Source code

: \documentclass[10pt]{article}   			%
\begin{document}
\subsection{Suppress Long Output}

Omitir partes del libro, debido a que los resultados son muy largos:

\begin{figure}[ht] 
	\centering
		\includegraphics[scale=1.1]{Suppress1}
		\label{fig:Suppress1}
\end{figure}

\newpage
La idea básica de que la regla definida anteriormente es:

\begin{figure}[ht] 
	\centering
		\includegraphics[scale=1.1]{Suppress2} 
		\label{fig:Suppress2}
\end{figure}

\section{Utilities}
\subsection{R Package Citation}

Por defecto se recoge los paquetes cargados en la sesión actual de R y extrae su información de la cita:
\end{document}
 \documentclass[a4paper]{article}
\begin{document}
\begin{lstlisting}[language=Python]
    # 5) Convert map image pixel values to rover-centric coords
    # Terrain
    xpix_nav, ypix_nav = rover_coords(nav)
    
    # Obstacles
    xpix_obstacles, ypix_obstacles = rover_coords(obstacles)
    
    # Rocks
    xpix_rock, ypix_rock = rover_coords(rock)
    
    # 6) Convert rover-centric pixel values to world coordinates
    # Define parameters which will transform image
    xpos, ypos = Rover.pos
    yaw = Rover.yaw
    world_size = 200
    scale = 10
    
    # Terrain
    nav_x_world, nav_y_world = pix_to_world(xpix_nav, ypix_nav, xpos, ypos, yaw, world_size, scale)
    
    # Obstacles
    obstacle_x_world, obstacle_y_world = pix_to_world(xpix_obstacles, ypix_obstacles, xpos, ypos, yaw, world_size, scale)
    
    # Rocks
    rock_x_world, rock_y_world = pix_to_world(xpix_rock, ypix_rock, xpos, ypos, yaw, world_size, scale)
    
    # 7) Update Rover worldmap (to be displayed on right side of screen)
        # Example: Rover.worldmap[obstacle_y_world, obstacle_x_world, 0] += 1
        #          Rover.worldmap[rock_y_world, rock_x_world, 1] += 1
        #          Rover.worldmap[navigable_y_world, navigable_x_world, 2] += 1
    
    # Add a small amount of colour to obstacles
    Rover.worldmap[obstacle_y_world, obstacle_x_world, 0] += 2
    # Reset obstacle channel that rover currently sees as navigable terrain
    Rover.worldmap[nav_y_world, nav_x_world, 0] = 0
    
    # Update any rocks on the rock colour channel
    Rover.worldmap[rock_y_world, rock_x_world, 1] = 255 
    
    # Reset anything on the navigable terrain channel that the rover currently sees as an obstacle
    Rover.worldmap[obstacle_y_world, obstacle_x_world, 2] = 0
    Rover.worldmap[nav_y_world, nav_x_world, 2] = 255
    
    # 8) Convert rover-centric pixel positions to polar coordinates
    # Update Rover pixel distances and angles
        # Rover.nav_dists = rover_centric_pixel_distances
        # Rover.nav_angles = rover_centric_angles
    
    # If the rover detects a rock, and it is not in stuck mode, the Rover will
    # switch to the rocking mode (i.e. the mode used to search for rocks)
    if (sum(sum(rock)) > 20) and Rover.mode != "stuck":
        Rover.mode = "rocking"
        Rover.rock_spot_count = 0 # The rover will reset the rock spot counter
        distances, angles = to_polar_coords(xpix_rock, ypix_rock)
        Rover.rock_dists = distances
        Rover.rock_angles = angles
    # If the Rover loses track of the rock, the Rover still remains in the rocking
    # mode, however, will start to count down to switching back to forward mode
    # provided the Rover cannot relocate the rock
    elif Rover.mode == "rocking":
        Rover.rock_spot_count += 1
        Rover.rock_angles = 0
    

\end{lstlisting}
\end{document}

__Your goal__
Repeat the material word for word from its opening line up to and including the line containing "xpix_rock, ypix_rock = rover_coords(rock)".

__Written solution__
Source code

: \documentclass[10pt]{article}   			%
\begin{document}
\subsection{Suppress Long Output}

Omitir partes del libro, debido a que los resultados son muy largos:

\begin{figure}[ht] 
	\centering
		\includegraphics[scale=1.1]{Suppress1}
		\label{fig:Suppress1}
\end{figure}

\newpage
La idea básica de que la regla definida anteriormente es:

\begin{figure}[ht] 
	\centering
		\includegraphics[scale=1.1]{Suppress2} 
		\label{fig:Suppress2}
\end{figure}

\section{Utilities}
\subsection{R Package Citation}

Por defecto se recoge los paquetes cargados en la sesión actual de R y extrae su información de la cita:
\end{document}
 \documentclass[a4paper]{article}
\begin{document}
\begin{lstlisting}[language=Python]
    # 5) Convert map image pixel values to rover-centric coords
    # Terrain
    xpix_nav, ypix_nav = rover_coords(nav)
    
    # Obstacles
    xpix_obstacles, ypix_obstacles = rover_coords(obstacles)
    
    # Rocks
    xpix_rock, ypix_rock = rover_coords(rock)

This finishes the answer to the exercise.